WORK REQUIRED — Could you reproduce the lines below from the one with "o de puntos" through the one with "Por ejemplo, el"? Keep both ends and add nothing.

═══ DATASET EXCERPTS ═══

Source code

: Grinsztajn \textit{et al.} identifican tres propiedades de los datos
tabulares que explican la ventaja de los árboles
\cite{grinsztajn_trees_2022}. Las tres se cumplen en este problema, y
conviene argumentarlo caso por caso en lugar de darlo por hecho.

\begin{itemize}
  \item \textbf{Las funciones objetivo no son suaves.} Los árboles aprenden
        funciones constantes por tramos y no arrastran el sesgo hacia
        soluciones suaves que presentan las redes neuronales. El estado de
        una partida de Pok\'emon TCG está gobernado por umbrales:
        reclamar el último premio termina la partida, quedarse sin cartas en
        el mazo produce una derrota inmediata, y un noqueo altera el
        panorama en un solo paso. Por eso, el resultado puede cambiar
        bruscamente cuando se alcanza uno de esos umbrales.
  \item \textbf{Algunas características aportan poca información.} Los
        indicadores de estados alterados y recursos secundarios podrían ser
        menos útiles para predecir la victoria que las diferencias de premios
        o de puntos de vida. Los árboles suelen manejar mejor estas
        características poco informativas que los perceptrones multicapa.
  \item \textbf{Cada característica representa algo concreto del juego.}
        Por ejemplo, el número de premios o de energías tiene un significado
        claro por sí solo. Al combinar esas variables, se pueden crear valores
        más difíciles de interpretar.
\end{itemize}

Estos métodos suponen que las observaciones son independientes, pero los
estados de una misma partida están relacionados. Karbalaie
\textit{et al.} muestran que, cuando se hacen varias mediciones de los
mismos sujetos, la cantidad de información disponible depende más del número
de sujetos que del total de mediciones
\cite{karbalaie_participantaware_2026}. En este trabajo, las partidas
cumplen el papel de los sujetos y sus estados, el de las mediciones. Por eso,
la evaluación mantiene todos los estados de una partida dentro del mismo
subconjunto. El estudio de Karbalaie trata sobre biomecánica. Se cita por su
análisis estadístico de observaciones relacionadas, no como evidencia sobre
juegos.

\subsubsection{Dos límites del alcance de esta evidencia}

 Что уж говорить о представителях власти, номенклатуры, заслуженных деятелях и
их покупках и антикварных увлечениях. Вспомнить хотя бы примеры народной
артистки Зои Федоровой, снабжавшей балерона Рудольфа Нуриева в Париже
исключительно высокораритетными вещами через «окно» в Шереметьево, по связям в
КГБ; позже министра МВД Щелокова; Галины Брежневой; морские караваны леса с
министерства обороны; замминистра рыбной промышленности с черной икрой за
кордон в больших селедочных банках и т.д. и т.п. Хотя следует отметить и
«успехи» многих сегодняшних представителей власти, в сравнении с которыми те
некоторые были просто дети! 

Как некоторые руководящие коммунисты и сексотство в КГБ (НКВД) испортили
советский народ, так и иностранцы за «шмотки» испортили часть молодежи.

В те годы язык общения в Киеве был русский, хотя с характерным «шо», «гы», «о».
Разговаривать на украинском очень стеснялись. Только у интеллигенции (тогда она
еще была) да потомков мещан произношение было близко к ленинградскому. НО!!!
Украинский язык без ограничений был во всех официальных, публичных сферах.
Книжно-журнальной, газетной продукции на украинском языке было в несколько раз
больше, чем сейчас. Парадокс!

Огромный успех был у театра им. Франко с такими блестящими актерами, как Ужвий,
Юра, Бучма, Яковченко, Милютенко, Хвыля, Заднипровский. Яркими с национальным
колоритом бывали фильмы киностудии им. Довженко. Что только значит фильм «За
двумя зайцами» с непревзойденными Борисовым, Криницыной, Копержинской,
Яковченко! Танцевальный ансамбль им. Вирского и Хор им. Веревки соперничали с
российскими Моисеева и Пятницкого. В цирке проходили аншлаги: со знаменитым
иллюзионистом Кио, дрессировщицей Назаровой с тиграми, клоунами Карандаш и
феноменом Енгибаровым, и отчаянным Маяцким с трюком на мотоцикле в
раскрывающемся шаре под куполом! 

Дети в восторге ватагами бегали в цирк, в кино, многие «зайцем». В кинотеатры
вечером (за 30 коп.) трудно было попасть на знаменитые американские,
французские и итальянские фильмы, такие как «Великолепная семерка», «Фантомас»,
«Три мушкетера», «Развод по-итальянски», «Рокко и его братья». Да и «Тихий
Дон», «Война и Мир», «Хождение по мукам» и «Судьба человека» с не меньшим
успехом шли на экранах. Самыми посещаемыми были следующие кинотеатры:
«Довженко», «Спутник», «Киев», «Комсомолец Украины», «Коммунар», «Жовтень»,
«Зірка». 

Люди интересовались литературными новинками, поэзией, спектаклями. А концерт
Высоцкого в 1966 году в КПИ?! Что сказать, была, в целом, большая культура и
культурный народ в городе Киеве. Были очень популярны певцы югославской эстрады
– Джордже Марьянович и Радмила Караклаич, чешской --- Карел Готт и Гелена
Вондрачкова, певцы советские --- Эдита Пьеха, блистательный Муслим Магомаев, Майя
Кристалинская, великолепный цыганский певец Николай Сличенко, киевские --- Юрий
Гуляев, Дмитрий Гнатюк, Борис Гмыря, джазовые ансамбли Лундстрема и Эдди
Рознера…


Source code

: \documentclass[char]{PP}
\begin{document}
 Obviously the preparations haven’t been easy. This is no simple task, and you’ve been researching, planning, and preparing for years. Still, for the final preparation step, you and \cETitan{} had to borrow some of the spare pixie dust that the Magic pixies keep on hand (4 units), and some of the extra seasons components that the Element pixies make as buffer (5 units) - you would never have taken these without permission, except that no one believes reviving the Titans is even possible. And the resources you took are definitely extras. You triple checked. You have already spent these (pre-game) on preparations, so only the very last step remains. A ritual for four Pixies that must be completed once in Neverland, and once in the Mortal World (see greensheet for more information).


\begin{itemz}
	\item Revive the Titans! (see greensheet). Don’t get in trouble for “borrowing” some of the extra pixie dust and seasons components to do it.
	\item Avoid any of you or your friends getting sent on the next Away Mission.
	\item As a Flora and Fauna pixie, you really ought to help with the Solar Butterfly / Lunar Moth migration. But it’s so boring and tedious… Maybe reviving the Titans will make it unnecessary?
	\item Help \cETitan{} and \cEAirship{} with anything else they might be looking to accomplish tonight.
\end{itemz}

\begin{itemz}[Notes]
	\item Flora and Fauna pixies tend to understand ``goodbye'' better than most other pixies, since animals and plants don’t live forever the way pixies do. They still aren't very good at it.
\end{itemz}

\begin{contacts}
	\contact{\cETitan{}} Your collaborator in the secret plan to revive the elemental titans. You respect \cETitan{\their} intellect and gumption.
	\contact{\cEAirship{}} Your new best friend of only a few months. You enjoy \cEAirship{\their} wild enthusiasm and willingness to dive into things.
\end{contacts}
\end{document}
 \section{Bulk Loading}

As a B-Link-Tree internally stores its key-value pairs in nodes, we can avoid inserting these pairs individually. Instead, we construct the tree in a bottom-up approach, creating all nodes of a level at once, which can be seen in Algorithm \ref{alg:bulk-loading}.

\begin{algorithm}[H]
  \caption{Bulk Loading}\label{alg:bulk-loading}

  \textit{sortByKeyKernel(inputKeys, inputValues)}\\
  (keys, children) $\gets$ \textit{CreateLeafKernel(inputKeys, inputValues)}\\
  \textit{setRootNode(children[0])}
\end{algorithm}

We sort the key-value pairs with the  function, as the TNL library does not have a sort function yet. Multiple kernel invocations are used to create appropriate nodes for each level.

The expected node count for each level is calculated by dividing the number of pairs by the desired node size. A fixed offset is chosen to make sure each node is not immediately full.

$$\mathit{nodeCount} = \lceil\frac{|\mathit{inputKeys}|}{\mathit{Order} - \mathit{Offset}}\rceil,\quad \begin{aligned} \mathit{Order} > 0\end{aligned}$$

═══

EXERCISE OUTPUT —
        o de puntos de vida. Los árboles suelen manejar mejor estas
        características poco informativas que los perceptrones multicapa.
  \item \textbf{Cada característica representa algo concreto del juego.}
        Por ejemplo, el número de premios o de energías tiene un significado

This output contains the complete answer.